Watch The Animated Short That’s A Sci-Fi Take On The Summer Of 2016

It was a rough few months

by Sarah Beauchamp

British artist Margot Bowman released a new short film, Sommer of Hate, which takes a sci-fi look at the summer of 2016. With Brexit and Donald Trump's presidential campaign, it was a summer that not too many people remember fondly—unless you're, you know, Boris Johnson or Trump, himself.

Bowman's new film looks at one woman's experience post-Brexit, when she leaves home looking for "unity" in a new country. "Connection became a high she chased," Bowman narrates in the short. "Lazily scored through communes with strangers, the more random the pairing, the bigger the thrill." 

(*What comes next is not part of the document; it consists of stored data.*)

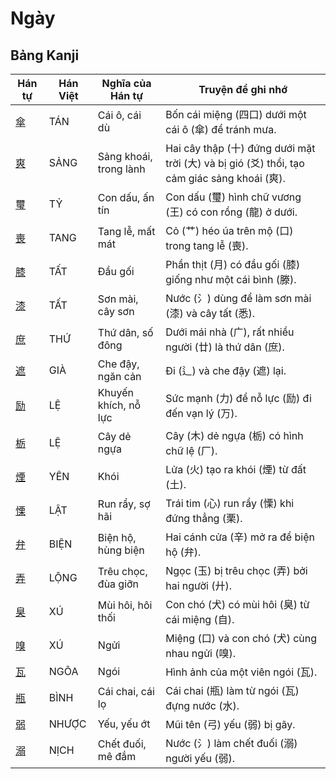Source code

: # Ngày

## Bảng Kanji

| Hán tự | Hán Việt | Nghĩa của Hán tự | Truyện để ghi nhớ |
|---|---|---|---|
| [傘](https://www.google.com/search?q=https://mazii.net/vi-VN/search/kanji/javi/%E5%82%98) | TÁN | Cái ô, cái dù | Bốn cái miệng (四口) dưới một cái ô (傘) để tránh mưa. |
| [爽](https://www.google.com/search?q=https://mazii.net/vi-VN/search/kanji/javi/%E7%88%BD) | SẢNG | Sảng khoái, trong lành | Hai cây thập (十) đứng dưới mặt trời (大) và bị gió (爻) thổi, tạo cảm giác sảng khoái (爽). |
| [璽](https://www.google.com/search?q=https://mazii.net/vi-VN/search/kanji/javi/%E7%92%BD) | TỶ | Con dấu, ấn tín | Con dấu (璽) hình chữ vương (王) có con rồng (龍) ở dưới. |
| [喪](https://www.google.com/search?q=https://mazii.net/vi-VN/search/kanji/javi/%E5%96%AA) | TANG | Tang lễ, mất mát | Cỏ (艹) héo úa trên mộ (口) trong tang lễ (喪). |
| [膝](https://www.google.com/search?q=https://mazii.net/vi-VN/search/kanji/javi/%E8%86%9D) | TẤT | Đầu gối | Phần thịt (月) có đầu gối (膝) giống như một cái bình (滕). |
| [漆](https://www.google.com/search?q=https://mazii.net/vi-VN/search/kanji/javi/%E6%BC%86) | TẤT | Sơn mài, cây sơn | Nước (氵) dùng để làm sơn mài (漆) và cây tất (悉). |
| [庶](https://www.google.com/search?q=https://mazii.net/vi-VN/search/kanji/javi/%E5%BA%B6) | THỨ | Thứ dân, số đông | Dưới mái nhà (广), rất nhiều người (廿) là thứ dân (庶). |
| [遮](https://www.google.com/search?q=https://mazii.net/vi-VN/search/kanji/javi/%E9%81%AE) | GIÀ | Che đậy, ngăn cản | Đi (辶) và che đậy (遮) lại. |
| [励](https://www.google.com/search?q=https://mazii.net/vi-VN/search/kanji/javi/%E5%8A%B1) | LỆ | Khuyến khích, nỗ lực | Sức mạnh (力) để nỗ lực (励) đi đến vạn lý (万). |
| [栃](https://www.google.com/search?q=https://mazii.net/vi-VN/search/kanji/javi/%E6%A0%83) | LỆ | Cây dẻ ngựa | Cây (木) dẻ ngựa (栃) có hình chữ lệ (厂). |
| [煙](https://www.google.com/search?q=https://mazii.net/vi-VN/search/kanji/javi/%E7%85%99) | YÊN | Khói | Lửa (火) tạo ra khói (煙) từ đất (土). |
| [慄](https://www.google.com/search?q=https://mazii.net/vi-VN/search/kanji/javi/%E6%85%84) | LẬT | Run rẩy, sợ hãi | Trái tim (心) run rẩy (慄) khi đứng thẳng (栗). |
| [弁](https://www.google.com/search?q=https://mazii.net/vi-VN/search/kanji/javi/%E5%BC%81) | BIỆN | Biện hộ, hùng biện | Hai cánh cửa (辛) mở ra để biện hộ (弁). |
| [弄](https://www.google.com/search?q=https://mazii.net/vi-VN/search/kanji/javi/%E5%BC%84) | LỘNG | Trêu chọc, đùa giỡn | Ngọc (玉) bị trêu chọc (弄) bởi hai người (廾). |
| [臭](https://www.google.com/search?q=https://mazii.net/vi-VN/search/kanji/javi/%E8%87%AD) | XÚ | Mùi hôi, hôi thối | Con chó (犬) có mùi hôi (臭) từ cái miệng (自). |
| [嗅](https://www.google.com/search?q=https://mazii.net/vi-VN/search/kanji/javi/%E5%97%85) | XÚ | Ngửi | Miệng (口) và con chó (犬) cùng nhau ngửi (嗅). |
| [瓦](https://www.google.com/search?q=https://mazii.net/vi-VN/search/kanji/javi/%E7%93%A6) | NGÕA | Ngói | Hình ảnh của một viên ngói (瓦). |
| [瓶](https://www.google.com/search?q=https://mazii.net/vi-VN/search/kanji/javi/%E7%93%B6) | BÌNH | Cái chai, cái lọ | Cái chai (瓶) làm từ ngói (瓦) đựng nước (水). |
| [弱](https://www.google.com/search?q=https://mazii.net/vi-VN/search/kanji/javi/%E5%BC%B1) | NHƯỢC | Yếu, yếu ớt | Mũi tên (弓) yếu (弱) bị gãy. |
| [溺](https://www.google.com/search?q=https://mazii.net/vi-VN/search/kanji/javi/%E6%BA%BA) | NỊCH | Chết đuối, mê đắm | Nước (氵) làm chết đuối (溺) người yếu (弱). |

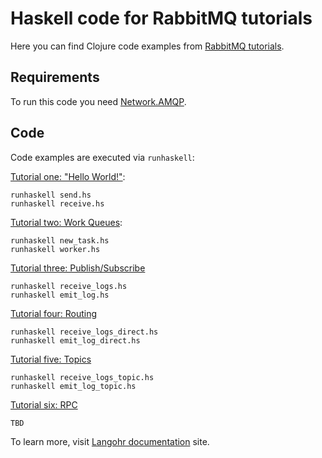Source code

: # Haskell code for RabbitMQ tutorials

Here you can find Clojure code examples from
[RabbitMQ tutorials](http://www.rabbitmq.com/getstarted.html).

## Requirements

To run this code you need [Network.AMQP](http://hackage.haskell.org/package/amqp-0.6.0/docs/Network-AMQP.html).

## Code

Code examples are executed via `runhaskell`:

[Tutorial one: "Hello World!"](http://www.rabbitmq.com/tutorial-one-python.html):

    runhaskell send.hs
    runhaskell receive.hs

[Tutorial two: Work Queues](http://www.rabbitmq.com/tutorial-two-python.html):

    runhaskell new_task.hs
    runhaskell worker.hs

[Tutorial three: Publish/Subscribe](http://www.rabbitmq.com/tutorial-three-python.html)

    runhaskell receive_logs.hs
    runhaskell emit_log.hs

[Tutorial four: Routing](http://www.rabbitmq.com/tutorial-four-python.html)

    runhaskell receive_logs_direct.hs
    runhaskell emit_log_direct.hs

[Tutorial five: Topics](http://www.rabbitmq.com/tutorial-five-python.html)

    runhaskell receive_logs_topic.hs
    runhaskell emit_log_topic.hs

[Tutorial six: RPC](http://www.rabbitmq.com/tutorial-six-python.html)

    TBD

To learn more, visit [Langohr documentation](http://clojurerabbitmq.info) site.
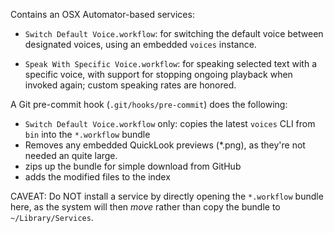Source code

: Contains an OSX Automator-based services:

* `Switch Default Voice.workflow`: for switching the default voice
  between designated voices, using an embedded `voices` instance.

* `Speak With Specific Voice.workflow`: for speaking selected text with a specific voice,
  with support for stopping ongoing playback when invoked again; custom speaking
  rates are honored.


A Git pre-commit hook (`.git/hooks/pre-commit`) does the following:

* `Switch Default Voice.workflow` only: copies the latest `voices` CLI from `bin` into the `*.workflow` bundle
* Removes any embedded QuickLook previews (*.png), as they're not needed an quite large.
* zips up the bundle for simple download from GitHub
* adds the modified files to the index

CAVEAT: Do NOT install a service by directly opening the `*.workflow`
        bundle here, as the system will then *move* rather than copy the
        bundle to `~/Library/Services`.
        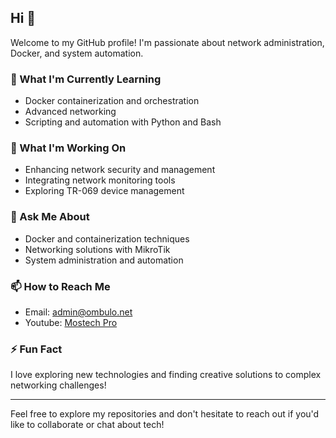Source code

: ## Hi 👋

Welcome to my GitHub profile! I'm passionate about network administration, Docker, and system automation.

### 🌱 What I'm Currently Learning
- Docker containerization and orchestration
- Advanced networking
- Scripting and automation with Python and Bash

### 🔭 What I'm Working On
- Enhancing network security and management
- Integrating network monitoring tools
- Exploring TR-069 device management

### 💬 Ask Me About
- Docker and containerization techniques
- Networking solutions with MikroTik
- System administration and automation

### 📫 How to Reach Me
- Email: [admin@ombulo.net](mailto:admin@ombulo.net)
- Youtube: [Mostech Pro](https://www.youtube.com/@mostechnetwork)

### ⚡ Fun Fact
I love exploring new technologies and finding creative solutions to complex networking challenges!

---

Feel free to explore my repositories and don't hesitate to reach out if you'd like to collaborate or chat about tech!
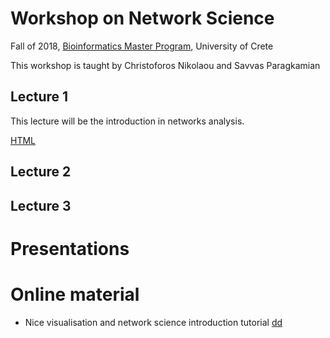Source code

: # Workshop on Network Science

Fall of 2018, [Bioinformatics Master Program](https://bioinfo-grad.gr), University of Crete

This workshop is taught by Christoforos Nikolaou and Savvas Paragkamian


## Lecture 1

This lecture will be the introduction in networks analysis.

[HTML](workshop_1.html)

## Lecture 2

## Lecture 3


# Presentations

# Online material

* Nice visualisation and network science introduction tutorial [dd](http://kateto.net/network-visualization)
  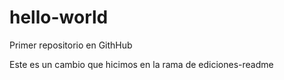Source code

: # hello-world
Primer repositorio en GithHub


Este es un cambio que hicimos en la rama de ediciones-readme
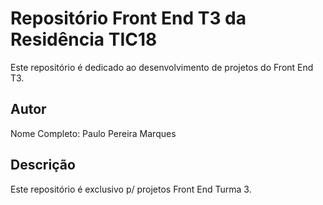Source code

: # Repositório Front End T3 da Residência TIC18

Este repositório é dedicado ao desenvolvimento de projetos do Front End T3.

## Autor

Nome Completo: Paulo Pereira Marques

## Descrição

Este repositório é exclusivo p/ projetos Front End Turma 3.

The main character, Sommer, and her dog, Ego, travel through corridors where headlines from the internet scroll beneath their feet. "She was tired from traveling, exhausted from hoping, and heartbroken from reading the news," Bowman says, describing how most of us felt that summer (and still do). 

Then, Sommer meets a man who is still "gleaming with an unquestioned faith in life and its potential." The opposites attract, if only briefly.

Sommer of Hate is inspired by my own experiences over the last six months where Brexit, Trump, etc. have shifted the status quo to a place where xenophobia, isolationism and a lack of empathy are often accepted as the new normal," Bowman told Dazed

In the film, Bowman is also commenting, she says, on how social media and "an exhausting tempo of blameless chaos, faceless extremism and homegrown enemies” has left Sommer and her generation’s “attitude to sex, relationships, and commitment in an odd place."

“I want to use narrative to explore how this updated reality, which has been building over the last five years, with our increasing use of narcissistically driven social media platforms," Bowman said, "impacts on the personal lives of those who live through it.”